I have started and re-started this post about a dozen times, each time in hopes the next attempt will sound less negative than the one before it. I'm sorry, but I will fail again. I find that I go through periods of time when I am standing solid, feeling supported and ready to take on the IF beast and I can safely say that this is not one of those times. I'm tired. Disappointed. At times, hopeless, and my head is cloudy. For Murgdan's F*%&^%n Fertile Friday, she posted about a colleague's claims of pregnancy brain and decided that she would lay claim to this as well, even though she herself is not pregnant. Brilliant. I read this and thought, "that's it! that's what I have! infertility brain!" It is a very real thing people. Believe me, I know. The fact that I somehow messed up pancakes this morning when the only ingredient needed was water should serve as solid and disturbing proof. Mr. S. spent half the morning laughing at my sad culinary fumblings.
Speaking of Mr. S., I realized that I have yet to comment on his post. First, one thing that you might not know is that he edited that...a lot, and I mean edited in the sense that what you see is PG 13, but he was definitely rocking the R rating at one point in time. Offending people is something we both do well at times, but I must say I'm rather proud of his solid self restraint. He toned the color commentary WAY down, especially when he gave me more specifics on the porn. Second, this post still makes me laugh. Mr. S. is just as funny in person, if not more so. But unfortunately, everything he wrote was not an embellishment for comedic purposes. I've been in that clinic (luckily our HMO switched their contract to a more reputable place) and it smelled just as foul and the receptionist was just as brusque as his post illustrated. In fact, I remember walking in to collect the sample for IUI #2, being slapped in the face with the odor and then barked at by the Russian secretary to present my driver's license. At a time when I was at my most vulnerable, I felt unwelcome, almost shamed, and shivered to think what it would be like if I were asked to 'perform' in such a place. Luckily, after slipping the sample in my bra, I wasn't made to go out the back door (which became the policy after the clinic was sued by someone who ran into an ex in the waiting room...so lame).

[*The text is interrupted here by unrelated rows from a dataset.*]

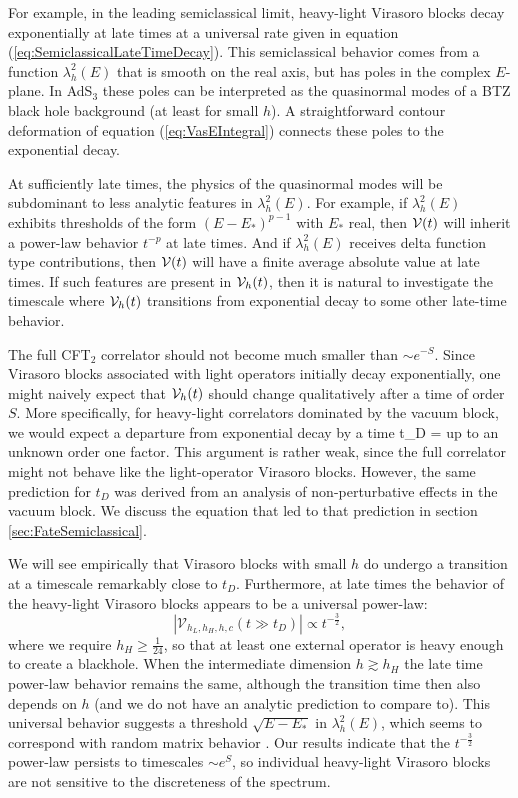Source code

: For example, in the leading semiclassical limit, heavy-light Virasoro blocks decay exponentially at late times at a universal rate given in equation (\ref{eq:SemiclassicalLateTimeDecay}).   This semiclassical behavior comes from a function $\lambda_h^2(E)$ that is smooth on the real axis, but has poles in the complex $E$-plane. In AdS$_3$ these poles can be interpreted as the quasinormal modes of a BTZ black hole background (at least for small $h$).  A straightforward contour deformation of equation (\ref{eq:VasEIntegral}) connects these poles to the exponential decay.

At sufficiently late times, the physics of the quasinormal modes will be subdominant to less analytic features in $\lambda_h^2(E)$.  For example, if $\lambda_h^2(E)$ exhibits thresholds of the form  $(E-E_*)^{p-1}$ with $E_*$ real, then ${\cal V}(t)$ will inherit a power-law behavior $t^{-p}$ at late times.  And if $\lambda_h^2(E)$ receives delta function type contributions, then ${\cal V}(t)$ will have a finite average absolute value at late times.  If such features are present in ${\cal V}_h(t)$, then it is natural to investigate the timescale where ${\cal V}_h(t)$ transitions from exponential decay to some other late-time behavior.  

The full CFT$_2$ correlator should not become much smaller than $\sim e^{-S}$.  Since Virasoro blocks associated with light operators initially decay exponentially, one might naively expect that ${\cal V}_h(t)$ should change qualitatively after a time of order $S$.  More specifically, for heavy-light correlators dominated by the vacuum block, we would expect a departure from exponential decay by a time
\be\label{eq:deftD}
t_D = 
\ee
up to an unknown order one factor.   This argument is rather weak, since the full correlator might not behave like the light-operator Virasoro blocks.  However, the same prediction for $t_D$ was derived from an analysis of non-perturbative effects \cite{Fitzpatrick:2016ive} in the vacuum block.  We discuss the equation that led to that prediction in section \ref{sec:FateSemiclassical}.

We will see empirically that Virasoro blocks with small $h$ do undergo a transition at a timescale remarkably close to $t_D$.  Furthermore, at late times the behavior of the heavy-light Virasoro blocks appears to be a universal power-law:
\begin{equation}
|\mathcal{V}_{h_{L},h_{H},h,c}\left(t\gg t_D\right)| \propto t^{-\frac{3}{2}},
\end{equation}
where we require $h_H\ge\frac{1}{24}$, so that at least one external operator is heavy enough to create a blackhole.  When the intermediate dimension $h \gtrsim h_H$ the late time power-law behavior remains the same, although the transition time then also depends on $h$ (and we do not have an analytic prediction to compare to).  This universal behavior suggests a threshold $\sqrt{E - E_*}$ in $\lambda_h^2(E)$, which seems to correspond with random matrix behavior \cite{Guhr:1997ve, Cotler:2016fpe, Garcia-Garcia:2016mno}.  Our results indicate that  the $t^{-\frac{3}{2}}$ power-law persists to timescales $\sim e^S$, so individual heavy-light Virasoro blocks are not sensitive to the discreteness of the spectrum.

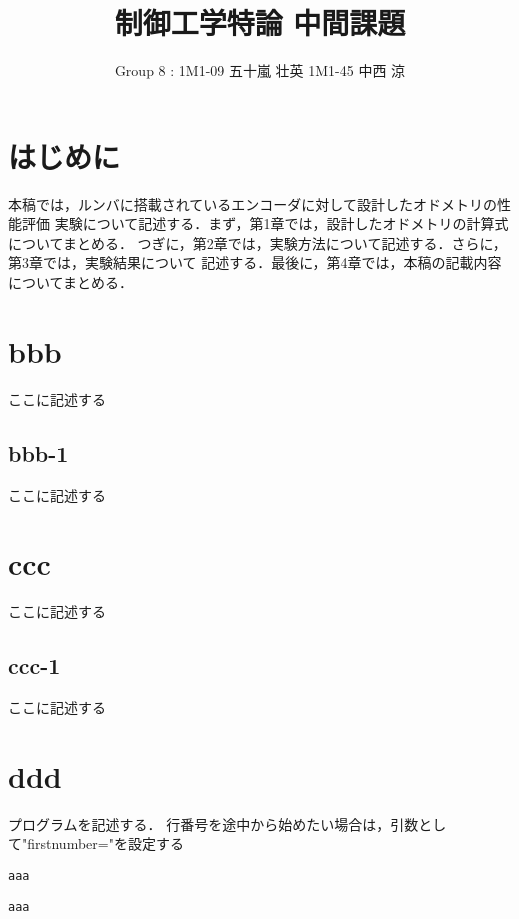 \documentclass[a4paper]{jarticle}
\title{制御工学特論 中間課題}
\author{Group 8 : 1M1-09 五十嵐 壮英 1M1-45 中西 涼}
\date{\todayAD}
\begin{document}
\maketitle
\section{はじめに}
\label{はじめに}
本稿では，ルンバに搭載されているエンコーダに対して設計したオドメトリの性能評価
実験について記述する．まず，第1章では，設計したオドメトリの計算式についてまとめる．
つぎに，第2章では，実験方法について記述する．さらに，第3章では，実験結果について
記述する．最後に，第4章では，本稿の記載内容についてまとめる．
\vspace{2.5mm}
%
\vspace{7.5mm}
\section{bbb}
\label{bbb}
ここに記述する
\vspace{2.5mm}
%
\subsection{bbb-1}
\label{bbb-1}
ここに記述する
\vspace{7.5mm}
\section{ccc}
\label{ccc}
ここに記述する
\vspace{2.5mm}
%
\subsection{ccc-1}
\label{ccc-1}
ここに記述する
\vspace{7.5mm}
\section{ddd}
\label{ddd}
プログラムを記述する．
行番号を途中から始めたい場合は，引数として"firstnumber="を設定する
%
\begin{lstlisting}[caption={firstnumber=101の場合}, firstnumber=101]
aaa
\end{lstlisting}
%
\begin{lstlisting}[caption={firstnumber=50の場合}, firstnumber=50]
aaa
\end{lstlisting}
% 
\end{document}

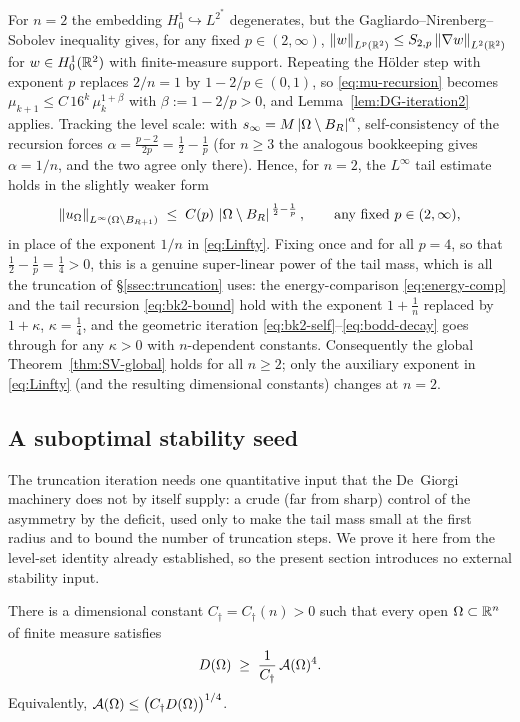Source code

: \begin{remark}[The case $n=2$]\label{rem:n2}
For $n=2$ the embedding $H^1_0\hookrightarrow L^{2^*}$ degenerates, but
the Gagliardo--Nirenberg--Sobolev inequality gives, for any fixed
$p\in(2,\infty)$,
$\norm{w}_{L^{p}(\R^2)}\le S_{2,p}\norm{\nabla w}_{L^2(\R^2)}$ for
$w\in H^1_0(\R^2)$ with finite-measure support. Repeating the Hölder step with
exponent $p$ replaces $2/n=1$ by $1-2/p\in(0,1)$, so
\eqref{eq:mu-recursion} becomes
$\mu_{k+1}\le C\,16^k\,\mu_k^{1+\beta}$ with $\beta:=1-2/p>0$, and
Lemma~\ref{lem:DG-iteration2} applies. Tracking the level scale: with
$s_\infty=M\abs{\Om\setminus B_R}^{\alpha}$, self-consistency of the
recursion forces $\alpha=\tfrac{p-2}{2p}=\tfrac12-\tfrac1p$ (for $n\ge3$
the analogous bookkeeping gives $\alpha=1/n$, and the two agree only there).
Hence, for $n=2$, the $L^\infty$ tail estimate holds in the slightly weaker
form
\[
   \norm{u_\Om}_{L^\infty(\Om\setminus B_{R+1})}
   \;\le\;C(p)\,\abs{\Om\setminus B_R}^{\,\frac12-\frac1p},
   \qquad\text{any fixed }p\in(2,\infty),
\]
in place of the exponent $1/n$ in \eqref{eq:Linfty}. Fixing once and for
all $p=4$, so that $\tfrac12-\tfrac1p=\tfrac14>0$, this is a genuine
super-linear power of the tail mass, which is all the truncation of
\S\ref{ssec:truncation} uses: the energy-comparison
\eqref{eq:energy-comp} and the tail recursion \eqref{eq:bk2-bound} hold
with the exponent $1+\tfrac1n$ replaced by $1+\kappa$, $\kappa=\tfrac14$,
and the geometric iteration \eqref{eq:bk2-self}--\eqref{eq:bodd-decay} goes
through for any $\kappa>0$ with $n$-dependent constants. Consequently the
global Theorem~\ref{thm:SV-global} holds for all $n\ge2$; only the
auxiliary exponent in \eqref{eq:Linfty} (and the resulting dimensional
constants) changes at $n=2$.
\end{remark}

\subsection{A suboptimal stability seed}\label{ssec:seed}

The truncation iteration needs one quantitative input that the De~Giorgi
machinery does not by itself supply: a crude (far from sharp) control of the
asymmetry by the deficit, used only to make the tail mass small at the first
radius and to bound the number of truncation steps. We prove it here from the
level-set identity already established, so the present section introduces no
external stability input.

\begin{lemma}\label{lem:seed}
There is a dimensional constant $C_\dagger=C_\dagger(n)>0$ such that every
open $\Om\subset\R^n$ of finite measure satisfies
\begin{equation}\label{eq:seed}
   D(\Om)\;\ge\;\frac{1}{C_\dagger}\,\Fr(\Om)^{4}.
\end{equation}
Equivalently, $\Fr(\Om)\le\bigl(C_\dagger D(\Om)\bigr)^{1/4}$.
\end{lemma}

I am of the belief that not only is stress relevant for a woman's reproductive response, but a man's as well, so after being in that environment, I was sure our sample numbers and motility were even crappier. Boy was I right. Funny thing is, his numbers and motility have gone up since our HMO switched to another clinic, but he's also now taking supplements. Perhaps a bit of both? Anyhow, I am looking to commission Mr. S. once again for the male perspective, but he's at a loss for what to write. I'm sure it'll come to him...someday.

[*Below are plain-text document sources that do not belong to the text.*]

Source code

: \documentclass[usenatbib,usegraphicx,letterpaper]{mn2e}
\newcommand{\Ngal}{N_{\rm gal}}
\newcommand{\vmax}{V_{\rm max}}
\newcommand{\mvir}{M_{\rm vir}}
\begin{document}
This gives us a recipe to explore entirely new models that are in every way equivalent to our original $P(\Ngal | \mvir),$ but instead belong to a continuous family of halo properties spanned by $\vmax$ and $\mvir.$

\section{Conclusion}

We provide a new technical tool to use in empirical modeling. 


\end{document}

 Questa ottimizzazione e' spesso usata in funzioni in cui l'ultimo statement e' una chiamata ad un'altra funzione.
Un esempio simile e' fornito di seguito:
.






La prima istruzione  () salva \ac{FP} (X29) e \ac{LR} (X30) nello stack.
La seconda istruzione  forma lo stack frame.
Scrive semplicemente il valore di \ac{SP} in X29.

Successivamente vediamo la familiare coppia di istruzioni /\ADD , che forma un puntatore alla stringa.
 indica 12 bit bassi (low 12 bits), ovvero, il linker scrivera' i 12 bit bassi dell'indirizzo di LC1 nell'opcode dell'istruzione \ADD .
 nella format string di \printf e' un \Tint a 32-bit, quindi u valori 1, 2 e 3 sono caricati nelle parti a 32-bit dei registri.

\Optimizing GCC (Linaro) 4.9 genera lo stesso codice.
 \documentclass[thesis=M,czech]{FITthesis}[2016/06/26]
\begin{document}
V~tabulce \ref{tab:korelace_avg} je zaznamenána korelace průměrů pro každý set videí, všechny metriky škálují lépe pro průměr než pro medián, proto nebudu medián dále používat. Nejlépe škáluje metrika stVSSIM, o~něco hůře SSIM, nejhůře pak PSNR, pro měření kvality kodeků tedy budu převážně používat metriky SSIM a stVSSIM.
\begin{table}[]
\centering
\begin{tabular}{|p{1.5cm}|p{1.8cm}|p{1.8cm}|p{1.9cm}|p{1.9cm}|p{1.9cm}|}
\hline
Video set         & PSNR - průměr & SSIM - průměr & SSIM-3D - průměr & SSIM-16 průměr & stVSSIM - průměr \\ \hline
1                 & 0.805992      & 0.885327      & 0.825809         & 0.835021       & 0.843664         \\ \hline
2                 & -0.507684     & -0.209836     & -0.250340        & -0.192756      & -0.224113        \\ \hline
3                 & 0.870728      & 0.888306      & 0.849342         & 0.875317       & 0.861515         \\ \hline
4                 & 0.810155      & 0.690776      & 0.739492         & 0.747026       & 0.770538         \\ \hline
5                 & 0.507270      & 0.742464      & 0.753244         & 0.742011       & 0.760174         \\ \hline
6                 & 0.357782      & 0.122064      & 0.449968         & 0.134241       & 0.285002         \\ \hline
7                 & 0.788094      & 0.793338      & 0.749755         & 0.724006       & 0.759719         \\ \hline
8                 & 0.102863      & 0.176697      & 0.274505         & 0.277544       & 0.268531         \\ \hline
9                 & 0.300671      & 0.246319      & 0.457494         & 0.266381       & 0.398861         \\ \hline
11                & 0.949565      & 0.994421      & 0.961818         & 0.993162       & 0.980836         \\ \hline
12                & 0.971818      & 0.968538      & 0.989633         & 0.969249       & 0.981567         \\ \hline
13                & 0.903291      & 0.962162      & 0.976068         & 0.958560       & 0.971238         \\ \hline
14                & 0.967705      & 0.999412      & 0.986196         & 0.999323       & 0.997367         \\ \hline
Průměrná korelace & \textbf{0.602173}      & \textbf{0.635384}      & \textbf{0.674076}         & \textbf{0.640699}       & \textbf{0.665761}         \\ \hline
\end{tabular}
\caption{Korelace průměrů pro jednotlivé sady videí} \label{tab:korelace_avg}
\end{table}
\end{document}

In the mean time, I am looking to find any way to survive the holidays without turning into a deranged and infertile Scrooge. I went as far as *forcing* myself to buy a tree, hanging Christmas lights and purchasing Christmas music on iTunes. It also helped that the support group I met with last week assured me that it was perfectly OK to skip a family get-together on Christmas in which Mr. S's cousin's newborn would be involved. I was all ready to skip Christmas with the family altogether, bite the bullet and go off with Mr. S. out of town for those days, until he told me that his Mom (best MIL in the world, seriously) let us know that she would arrange the family get-together with the new parents and baby on another day, a day we 'unfortunately' could not attend. And thus, my Christmas was saved.

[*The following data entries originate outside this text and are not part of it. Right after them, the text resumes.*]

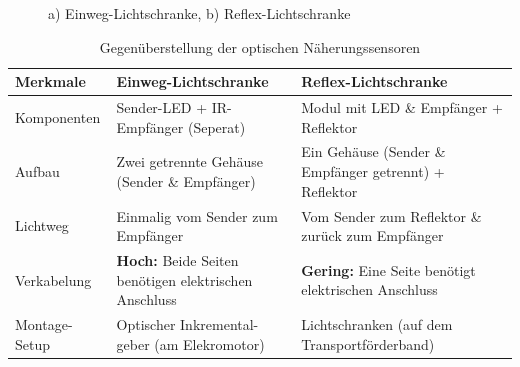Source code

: {\begin{center}
\begin{figure}

\caption{a) Einweg-Lichtschranke, b) Reflex-Lichtschranke}
	\end{figure}
	\end{center}

	
\begin{table}
	\caption{Gegenüberstellung der optischen Näherungssensoren}
	\begin{center}
			\begin{tabular}{|p{}|p{3,8cm}|p{}|}
				
				\hline
				Merkmale & Einweg-Lichtschranke & Reflex-Lichtschranke \\
				\hline  
				
				Komponenten
				& Sender-LED + IR-Empfänger (Seperat)
				& Modul mit LED \& Empfänger + Reflektor\\
				\hline
				Aufbau
				& Zwei getrennte Gehäuse (Sender \& Empfänger)
				& Ein Gehäuse (Sender \& Empfänger getrennt) + Reflektor\\
				\hline
				Lichtweg
				& Einmalig vom Sender zum Empfänger
				& Vom Sender zum Reflektor \& zurück zum Empfänger\\
				\hline
				Verkabelung 
				& \textbf{Hoch:} Beide Seiten benötigen elektrischen Anschluss
				& \textbf{Gering:} Eine Seite benötigt elektrischen Anschluss\\
				\hline
				Montage-Setup
				& Optischer Inkremental-geber (am Elekromotor)
				& Lichtschranken (auf dem Transportförderband)\\
				\hline
					
				\end{tabular}
		\end{center}
	\end{table}
}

And yet still, all I can focus on is January 6th. As I was hanging ornaments, I was thinking to myself that this shouldn't be so physically easy, hopping up and down chairs, inching between the tree and the wall. I should have had a round belly that made reaching and scooting and hopping difficult and I would have been so grateful for that discomfort. I should have been able to buy that 'my first teddy bear' I saw at the store the other day and I should be thinking about nursery placement rather than IVF funding. But then, this should be the case for us all. We should all be dealing with morning sickness or poopie diapers rather than follicle sizes and daily injections. I feel supremely disenfranchised, shafted by the universe. Ok, let's call it. I feel sorry for myself. I feel sorry for all of us. And while I spend my energy trying to count my blessings, trying to be positive, the universe (also known as Tara) gifts me a surprise, reminding me that I shouldn't throw in the symbolic towel after all.**
**just in case you're wondering, Tara has very generously offered some leftover Menopur that will save me HUNDREDS. Super duper awesome.